At Christian Dior’s spring 2020 haute couture show in Paris today, attendees were ushered inside an enormous womblike chamber, with a curved mauve ceiling and soft lilac carpeting. The space was part of a 225-foot-long and 45-foot-high inflatable anthropomorphic sculpture, installed in the gardens of the Musée Rodin, by the pioneering American artist Judy Chicago. The 80-year-old first designed the structure, which represents a goddess figure with round feminine forms, in the late 1970s, though it was never realized in three dimensions. “I’m just glad I’ve lived long enough to see it,” she said before the show, dressed in a custom gold Dior suit, her hair dyed a regal purple.

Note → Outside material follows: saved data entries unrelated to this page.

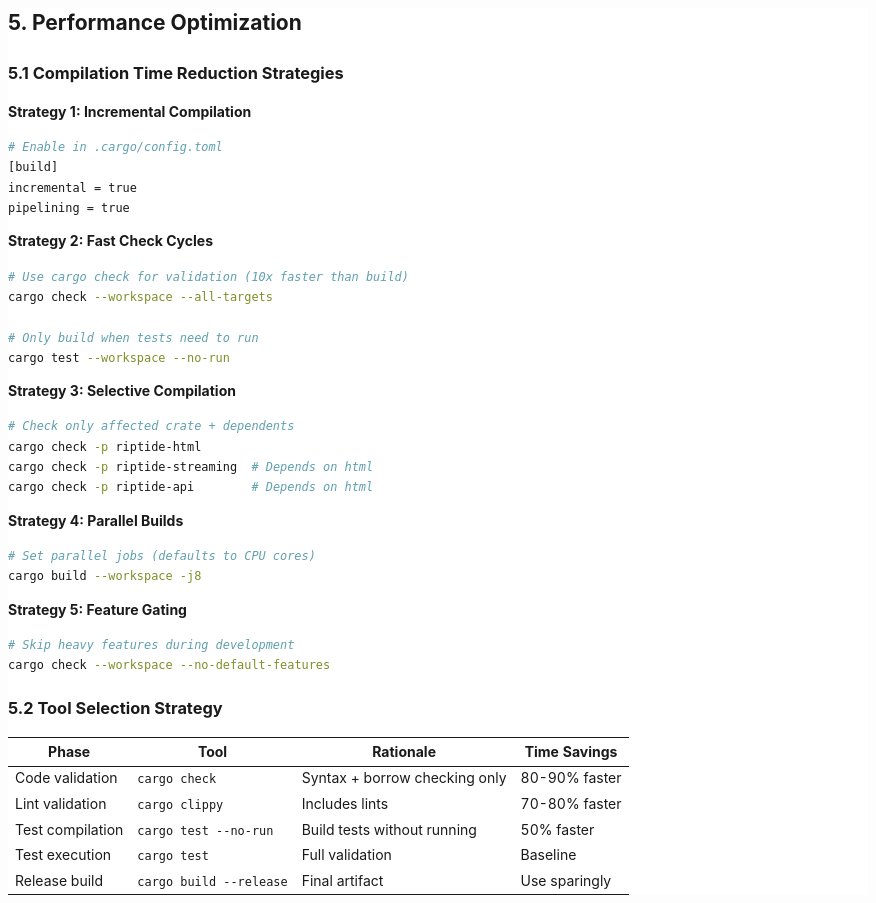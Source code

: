 
## 5. Performance Optimization

### 5.1 Compilation Time Reduction Strategies

**Strategy 1: Incremental Compilation**
```bash
# Enable in .cargo/config.toml
[build]
incremental = true
pipelining = true
```

**Strategy 2: Fast Check Cycles**
```bash
# Use cargo check for validation (10x faster than build)
cargo check --workspace --all-targets

# Only build when tests need to run
cargo test --workspace --no-run
```

**Strategy 3: Selective Compilation**
```bash
# Check only affected crate + dependents
cargo check -p riptide-html
cargo check -p riptide-streaming  # Depends on html
cargo check -p riptide-api        # Depends on html
```

**Strategy 4: Parallel Builds**
```bash
# Set parallel jobs (defaults to CPU cores)
cargo build --workspace -j8
```

**Strategy 5: Feature Gating**
```bash
# Skip heavy features during development
cargo check --workspace --no-default-features
```

### 5.2 Tool Selection Strategy

| Phase | Tool | Rationale | Time Savings |
|-------|------|-----------|--------------|
| Code validation | `cargo check` | Syntax + borrow checking only | 80-90% faster |
| Lint validation | `cargo clippy` | Includes lints | 70-80% faster |
| Test compilation | `cargo test --no-run` | Build tests without running | 50% faster |
| Test execution | `cargo test` | Full validation | Baseline |
| Release build | `cargo build --release` | Final artifact | Use sparingly |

The work, titled “The Female Divine,” served as the show venue and also contained 21 vividly colored, hand-appliquéd and embroidered velvet banners that lined the runway. Each was stitched with a query that related to the work’s driving proposition, which was written across a central banner: “What If Women Ruled the World?” The prompts ranged from the material — “Would Buildings Resemble Wombs?” — to the political and social: “Would God Be Female?” and “Would There Be Violence?” They were all questions that have been present in Chicago’s work since she began her practice in the 1960s. “I’m 40 years past ‘The Dinner Party’,” she says of her monumental 1974-79 work, a 48-foot-wide ceremonial banquet scene that celebrates 39 female icons, from the ancient poet Sappho to the artist Georgia O’Keeffe, and was produced in collaboration with a cohort of textile and ceramic artisans. “But the issue of changing attitudes toward women and imagining ‘the female divine’ is something that hasn’t happened yet, has it?”
“These are big questions,” Maria Grazia Chiuri, Dior’s creative director, said backstage after the show in reference to Chicago’s banners. “But women have a different relationship with power, we have more of a community attitude. I saw this with Judy’s work ‘The Dinner Party,’ which she realized with many women around the world.” The tapestries, which are almost 10 feet tall and 7 feet wide, illuminated this in a spectacular fashion: Each of them was handmade by female students from the Chanakya School of Craft, a nonprofit organization based in Mumbai, India, that teaches women artisanal techniques that were traditionally practiced by men. “I spent a lot of time working on ‘The Dinner Party,’ trying to infuse women and women’s history with a sense of the sacred and the valuable, because there are all these things associated with women that have been devalued: our bodies, our crafts, our history,” said Chicago. “I tried to bring the same thing to bear on this work.”
Through collaborations with prominent female artists — the American photographer Cindy Sherman and the British-born Surrealist artist Penny Slinger have both previously made work for Dior — Chiuri is on a mission to explore a connection between feminist thought and fashion. But when Chicago and Chiuri first discussed this project, last July at Dior’s fall 2019 haute couture show, the artist knew she wanted to do something very specific. “I was sitting in the show and I was thinking, ‘Can art have any real place here, other than just as a background?’ There have been a lot of artists who have worked with fashion brands, but they have largely been commercial ventures,” she said, pausing to look at the work around her, “We made art.” Asked whether she had answers to any of the questions posed on banners, she replied with a laugh, “I’m an artist. It’s my job to create.”